Task inputs:
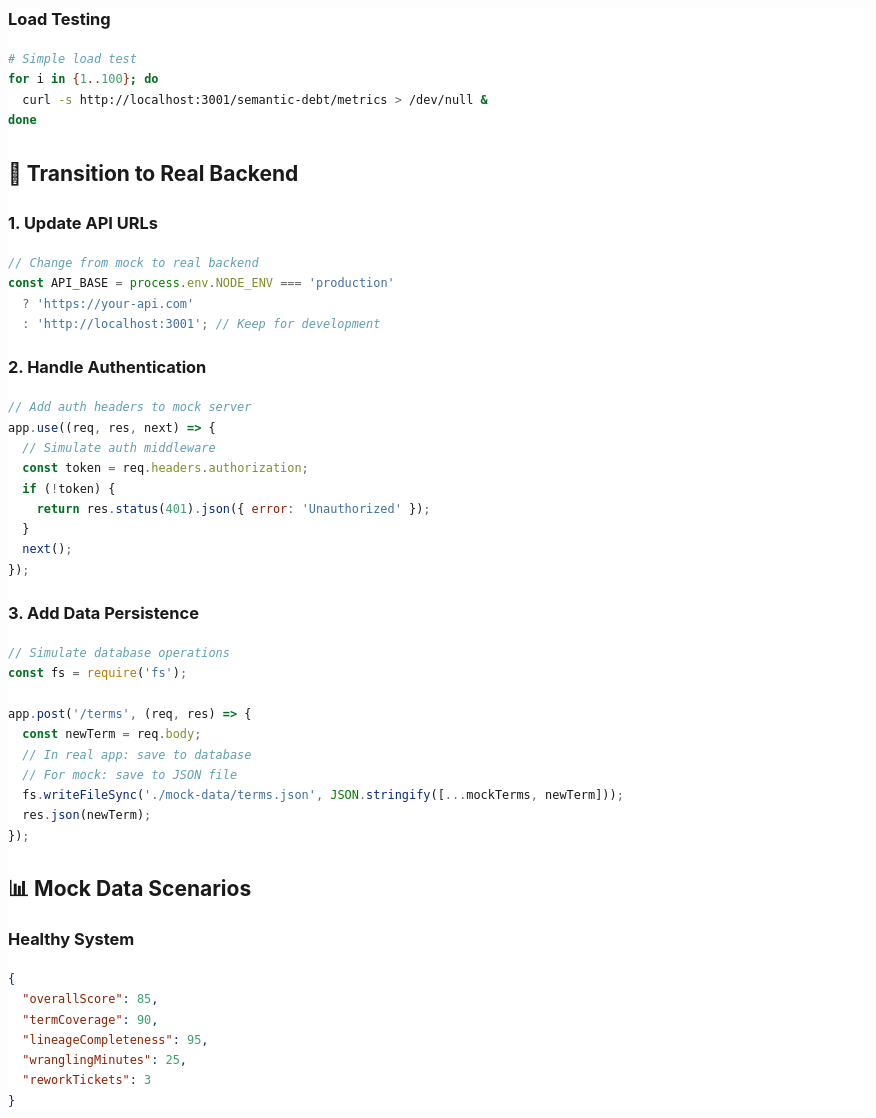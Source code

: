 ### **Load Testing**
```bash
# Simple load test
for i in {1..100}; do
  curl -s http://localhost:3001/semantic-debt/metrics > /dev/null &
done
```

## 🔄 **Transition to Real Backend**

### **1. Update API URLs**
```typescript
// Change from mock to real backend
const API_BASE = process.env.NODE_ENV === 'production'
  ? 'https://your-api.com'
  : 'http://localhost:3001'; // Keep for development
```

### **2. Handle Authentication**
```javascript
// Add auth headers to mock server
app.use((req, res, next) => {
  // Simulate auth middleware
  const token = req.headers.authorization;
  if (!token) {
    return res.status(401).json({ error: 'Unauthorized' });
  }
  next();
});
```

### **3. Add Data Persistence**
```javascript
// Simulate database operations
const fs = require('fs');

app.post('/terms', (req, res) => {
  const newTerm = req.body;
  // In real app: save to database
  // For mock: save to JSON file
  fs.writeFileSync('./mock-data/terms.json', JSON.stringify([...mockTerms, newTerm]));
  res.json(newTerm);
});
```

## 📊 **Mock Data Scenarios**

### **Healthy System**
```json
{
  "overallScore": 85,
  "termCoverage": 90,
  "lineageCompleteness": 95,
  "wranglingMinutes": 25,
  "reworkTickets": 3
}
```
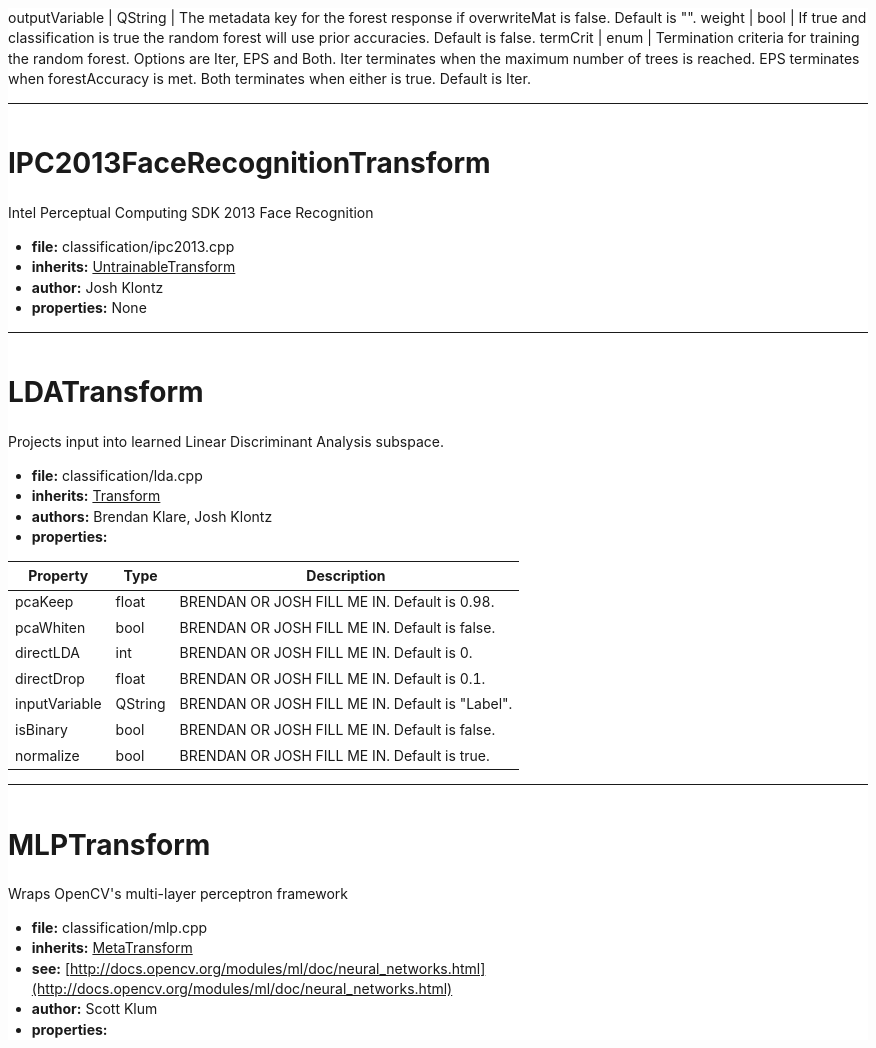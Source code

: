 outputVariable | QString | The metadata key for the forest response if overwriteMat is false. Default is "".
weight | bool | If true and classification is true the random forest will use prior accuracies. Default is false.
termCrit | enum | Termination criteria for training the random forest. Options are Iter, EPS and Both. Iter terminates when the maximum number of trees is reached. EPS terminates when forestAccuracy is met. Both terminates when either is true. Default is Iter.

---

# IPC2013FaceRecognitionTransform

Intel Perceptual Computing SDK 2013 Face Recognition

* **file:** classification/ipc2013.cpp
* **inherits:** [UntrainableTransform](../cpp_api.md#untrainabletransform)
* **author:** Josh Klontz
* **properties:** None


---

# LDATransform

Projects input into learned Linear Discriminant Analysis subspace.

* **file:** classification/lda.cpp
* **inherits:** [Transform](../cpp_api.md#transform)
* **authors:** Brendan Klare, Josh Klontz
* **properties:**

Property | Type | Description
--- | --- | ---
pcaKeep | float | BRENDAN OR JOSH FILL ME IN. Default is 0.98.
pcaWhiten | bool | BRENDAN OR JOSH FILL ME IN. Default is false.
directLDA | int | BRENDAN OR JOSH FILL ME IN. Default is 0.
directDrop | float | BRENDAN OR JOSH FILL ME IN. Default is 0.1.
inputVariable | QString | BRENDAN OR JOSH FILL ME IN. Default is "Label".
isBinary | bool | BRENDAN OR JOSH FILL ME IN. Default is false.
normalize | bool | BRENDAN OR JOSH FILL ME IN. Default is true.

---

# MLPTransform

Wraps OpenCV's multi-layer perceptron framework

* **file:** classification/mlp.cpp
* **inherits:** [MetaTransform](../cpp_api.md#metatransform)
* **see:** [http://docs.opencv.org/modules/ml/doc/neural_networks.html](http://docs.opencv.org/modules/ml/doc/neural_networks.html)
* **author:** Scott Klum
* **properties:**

What the exercise asks: Nothing but the records above, exact and without pictures, should appear in the answer.

Solved problem:
Source code

: ### **Load Testing**
```bash
# Simple load test
for i in {1..100}; do
  curl -s http://localhost:3001/semantic-debt/metrics > /dev/null &
done
```

## 🔄 **Transition to Real Backend**

### **1. Update API URLs**
```typescript
// Change from mock to real backend
const API_BASE = process.env.NODE_ENV === 'production'
  ? 'https://your-api.com'
  : 'http://localhost:3001'; // Keep for development
```

### **2. Handle Authentication**
```javascript
// Add auth headers to mock server
app.use((req, res, next) => {
  // Simulate auth middleware
  const token = req.headers.authorization;
  if (!token) {
    return res.status(401).json({ error: 'Unauthorized' });
  }
  next();
});
```

### **3. Add Data Persistence**
```javascript
// Simulate database operations
const fs = require('fs');

app.post('/terms', (req, res) => {
  const newTerm = req.body;
  // In real app: save to database
  // For mock: save to JSON file
  fs.writeFileSync('./mock-data/terms.json', JSON.stringify([...mockTerms, newTerm]));
  res.json(newTerm);
});
```

## 📊 **Mock Data Scenarios**

### **Healthy System**
```json
{
  "overallScore": 85,
  "termCoverage": 90,
  "lineageCompleteness": 95,
  "wranglingMinutes": 25,
  "reworkTickets": 3
}
```
Source code

: outputVariable | QString | The metadata key for the forest response if overwriteMat is false. Default is "".
weight | bool | If true and classification is true the random forest will use prior accuracies. Default is false.
termCrit | enum | Termination criteria for training the random forest. Options are Iter, EPS and Both. Iter terminates when the maximum number of trees is reached. EPS terminates when forestAccuracy is met. Both terminates when either is true. Default is Iter.

---

# IPC2013FaceRecognitionTransform

Intel Perceptual Computing SDK 2013 Face Recognition

* **file:** classification/ipc2013.cpp
* **inherits:** [UntrainableTransform](../cpp_api.md#untrainabletransform)
* **author:** Josh Klontz
* **properties:** None


---

# LDATransform

Projects input into learned Linear Discriminant Analysis subspace.

* **file:** classification/lda.cpp
* **inherits:** [Transform](../cpp_api.md#transform)
* **authors:** Brendan Klare, Josh Klontz
* **properties:**

Property | Type | Description
--- | --- | ---
pcaKeep | float | BRENDAN OR JOSH FILL ME IN. Default is 0.98.
pcaWhiten | bool | BRENDAN OR JOSH FILL ME IN. Default is false.
directLDA | int | BRENDAN OR JOSH FILL ME IN. Default is 0.
directDrop | float | BRENDAN OR JOSH FILL ME IN. Default is 0.1.
inputVariable | QString | BRENDAN OR JOSH FILL ME IN. Default is "Label".
isBinary | bool | BRENDAN OR JOSH FILL ME IN. Default is false.
normalize | bool | BRENDAN OR JOSH FILL ME IN. Default is true.

---

# MLPTransform

Wraps OpenCV's multi-layer perceptron framework

* **file:** classification/mlp.cpp
* **inherits:** [MetaTransform](../cpp_api.md#metatransform)
* **see:** [http://docs.opencv.org/modules/ml/doc/neural_networks.html](http://docs.opencv.org/modules/ml/doc/neural_networks.html)
* **author:** Scott Klum
* **properties:**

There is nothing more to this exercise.